The problem |
Please print all of the records shown below, exactly as given.

Stored data entries
====
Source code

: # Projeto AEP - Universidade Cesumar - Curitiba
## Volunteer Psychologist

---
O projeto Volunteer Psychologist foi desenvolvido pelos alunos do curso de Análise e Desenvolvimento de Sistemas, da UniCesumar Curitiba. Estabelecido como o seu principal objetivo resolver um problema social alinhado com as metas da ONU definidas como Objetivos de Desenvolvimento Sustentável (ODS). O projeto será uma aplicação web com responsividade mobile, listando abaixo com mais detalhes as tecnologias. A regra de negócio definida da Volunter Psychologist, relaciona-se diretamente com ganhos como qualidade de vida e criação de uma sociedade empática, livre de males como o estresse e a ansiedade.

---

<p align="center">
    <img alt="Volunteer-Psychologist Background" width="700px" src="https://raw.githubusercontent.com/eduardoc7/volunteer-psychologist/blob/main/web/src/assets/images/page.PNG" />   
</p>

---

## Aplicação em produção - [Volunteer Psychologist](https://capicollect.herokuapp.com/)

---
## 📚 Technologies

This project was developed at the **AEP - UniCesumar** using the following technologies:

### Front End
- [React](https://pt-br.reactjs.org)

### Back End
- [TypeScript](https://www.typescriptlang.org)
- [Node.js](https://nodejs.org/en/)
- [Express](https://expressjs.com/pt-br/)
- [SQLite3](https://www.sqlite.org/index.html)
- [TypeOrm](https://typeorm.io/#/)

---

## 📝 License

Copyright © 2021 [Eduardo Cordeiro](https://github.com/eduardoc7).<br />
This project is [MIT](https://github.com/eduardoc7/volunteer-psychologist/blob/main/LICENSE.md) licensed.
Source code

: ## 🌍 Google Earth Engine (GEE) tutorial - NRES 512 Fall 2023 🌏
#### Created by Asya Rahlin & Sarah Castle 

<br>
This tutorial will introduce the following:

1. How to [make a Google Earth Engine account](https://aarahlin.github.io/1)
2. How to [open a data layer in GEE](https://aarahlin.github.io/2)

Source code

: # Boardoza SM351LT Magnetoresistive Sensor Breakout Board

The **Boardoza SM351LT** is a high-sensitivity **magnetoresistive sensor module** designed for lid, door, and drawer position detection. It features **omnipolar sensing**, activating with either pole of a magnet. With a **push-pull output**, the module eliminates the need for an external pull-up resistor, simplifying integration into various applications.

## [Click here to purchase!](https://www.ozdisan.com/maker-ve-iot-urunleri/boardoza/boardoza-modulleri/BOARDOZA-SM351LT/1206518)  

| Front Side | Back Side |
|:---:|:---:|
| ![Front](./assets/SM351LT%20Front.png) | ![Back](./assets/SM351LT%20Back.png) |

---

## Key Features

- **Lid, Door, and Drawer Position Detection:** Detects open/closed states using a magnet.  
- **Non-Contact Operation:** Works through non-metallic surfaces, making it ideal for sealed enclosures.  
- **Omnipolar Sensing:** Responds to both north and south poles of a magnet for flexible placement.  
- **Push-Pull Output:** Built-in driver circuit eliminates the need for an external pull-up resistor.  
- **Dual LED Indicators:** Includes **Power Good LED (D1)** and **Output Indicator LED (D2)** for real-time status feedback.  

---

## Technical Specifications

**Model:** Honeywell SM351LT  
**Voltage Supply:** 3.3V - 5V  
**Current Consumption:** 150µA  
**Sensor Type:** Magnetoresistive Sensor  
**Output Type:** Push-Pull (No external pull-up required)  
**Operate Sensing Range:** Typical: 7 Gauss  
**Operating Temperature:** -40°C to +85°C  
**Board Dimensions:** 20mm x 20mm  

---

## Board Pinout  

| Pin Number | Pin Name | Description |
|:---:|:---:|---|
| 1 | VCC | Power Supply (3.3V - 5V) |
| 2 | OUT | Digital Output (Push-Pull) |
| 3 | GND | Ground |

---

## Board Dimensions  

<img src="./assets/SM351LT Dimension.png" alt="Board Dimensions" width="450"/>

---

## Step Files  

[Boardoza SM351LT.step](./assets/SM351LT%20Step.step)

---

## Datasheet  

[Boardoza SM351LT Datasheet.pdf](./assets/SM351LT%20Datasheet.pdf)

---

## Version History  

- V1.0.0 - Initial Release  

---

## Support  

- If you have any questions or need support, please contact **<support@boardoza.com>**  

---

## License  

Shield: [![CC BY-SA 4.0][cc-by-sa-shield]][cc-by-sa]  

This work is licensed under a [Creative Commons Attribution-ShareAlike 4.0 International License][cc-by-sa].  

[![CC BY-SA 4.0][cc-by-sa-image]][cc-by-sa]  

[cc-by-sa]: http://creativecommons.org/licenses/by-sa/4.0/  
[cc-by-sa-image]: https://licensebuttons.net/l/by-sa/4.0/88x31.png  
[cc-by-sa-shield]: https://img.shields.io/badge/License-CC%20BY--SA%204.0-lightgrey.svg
====
Result |
Source code

: # Projeto AEP - Universidade Cesumar - Curitiba
## Volunteer Psychologist

---
O projeto Volunteer Psychologist foi desenvolvido pelos alunos do curso de Análise e Desenvolvimento de Sistemas, da UniCesumar Curitiba. Estabelecido como o seu principal objetivo resolver um problema social alinhado com as metas da ONU definidas como Objetivos de Desenvolvimento Sustentável (ODS). O projeto será uma aplicação web com responsividade mobile, listando abaixo com mais detalhes as tecnologias. A regra de negócio definida da Volunter Psychologist, relaciona-se diretamente com ganhos como qualidade de vida e criação de uma sociedade empática, livre de males como o estresse e a ansiedade.

---

<p align="center">
    <img alt="Volunteer-Psychologist Background" width="700px" src="https://raw.githubusercontent.com/eduardoc7/volunteer-psychologist/blob/main/web/src/assets/images/page.PNG" />   
</p>

---

## Aplicação em produção - [Volunteer Psychologist](https://capicollect.herokuapp.com/)

---
## 📚 Technologies

This project was developed at the **AEP - UniCesumar** using the following technologies:

### Front End
- [React](https://pt-br.reactjs.org)

### Back End
- [TypeScript](https://www.typescriptlang.org)
- [Node.js](https://nodejs.org/en/)
- [Express](https://expressjs.com/pt-br/)
- [SQLite3](https://www.sqlite.org/index.html)
- [TypeOrm](https://typeorm.io/#/)

---

## 📝 License

Copyright © 2021 [Eduardo Cordeiro](https://github.com/eduardoc7).<br />
This project is [MIT](https://github.com/eduardoc7/volunteer-psychologist/blob/main/LICENSE.md) licensed.
Source code

: ## 🌍 Google Earth Engine (GEE) tutorial - NRES 512 Fall 2023 🌏
#### Created by Asya Rahlin & Sarah Castle 

<br>
This tutorial will introduce the following:

1. How to [make a Google Earth Engine account](https://aarahlin.github.io/1)
2. How to [open a data layer in GEE](https://aarahlin.github.io/2)

Source code

: # Boardoza SM351LT Magnetoresistive Sensor Breakout Board

The **Boardoza SM351LT** is a high-sensitivity **magnetoresistive sensor module** designed for lid, door, and drawer position detection. It features **omnipolar sensing**, activating with either pole of a magnet. With a **push-pull output**, the module eliminates the need for an external pull-up resistor, simplifying integration into various applications.

## [Click here to purchase!](https://www.ozdisan.com/maker-ve-iot-urunleri/boardoza/boardoza-modulleri/BOARDOZA-SM351LT/1206518)  

| Front Side | Back Side |
|:---:|:---:|
| ![Front](./assets/SM351LT%20Front.png) | ![Back](./assets/SM351LT%20Back.png) |

---

## Key Features

- **Lid, Door, and Drawer Position Detection:** Detects open/closed states using a magnet.  
- **Non-Contact Operation:** Works through non-metallic surfaces, making it ideal for sealed enclosures.  
- **Omnipolar Sensing:** Responds to both north and south poles of a magnet for flexible placement.  
- **Push-Pull Output:** Built-in driver circuit eliminates the need for an external pull-up resistor.  
- **Dual LED Indicators:** Includes **Power Good LED (D1)** and **Output Indicator LED (D2)** for real-time status feedback.  

---

## Technical Specifications

**Model:** Honeywell SM351LT  
**Voltage Supply:** 3.3V - 5V  
**Current Consumption:** 150µA  
**Sensor Type:** Magnetoresistive Sensor  
**Output Type:** Push-Pull (No external pull-up required)  
**Operate Sensing Range:** Typical: 7 Gauss  
**Operating Temperature:** -40°C to +85°C  
**Board Dimensions:** 20mm x 20mm  

---

## Board Pinout  

| Pin Number | Pin Name | Description |
|:---:|:---:|---|
| 1 | VCC | Power Supply (3.3V - 5V) |
| 2 | OUT | Digital Output (Push-Pull) |
| 3 | GND | Ground |

---

## Board Dimensions  

<img src="./assets/SM351LT Dimension.png" alt="Board Dimensions" width="450"/>

---

## Step Files  

[Boardoza SM351LT.step](./assets/SM351LT%20Step.step)

---

## Datasheet  

[Boardoza SM351LT Datasheet.pdf](./assets/SM351LT%20Datasheet.pdf)

---

## Version History  

- V1.0.0 - Initial Release  

---

## Support  

- If you have any questions or need support, please contact **<support@boardoza.com>**  

---

## License  

Shield: [![CC BY-SA 4.0][cc-by-sa-shield]][cc-by-sa]  

This work is licensed under a [Creative Commons Attribution-ShareAlike 4.0 International License][cc-by-sa].  

[![CC BY-SA 4.0][cc-by-sa-image]][cc-by-sa]  

[cc-by-sa]: http://creativecommons.org/licenses/by-sa/4.0/  
[cc-by-sa-image]: https://licensebuttons.net/l/by-sa/4.0/88x31.png  
[cc-by-sa-shield]: https://img.shields.io/badge/License-CC%20BY--SA%204.0-lightgrey.svg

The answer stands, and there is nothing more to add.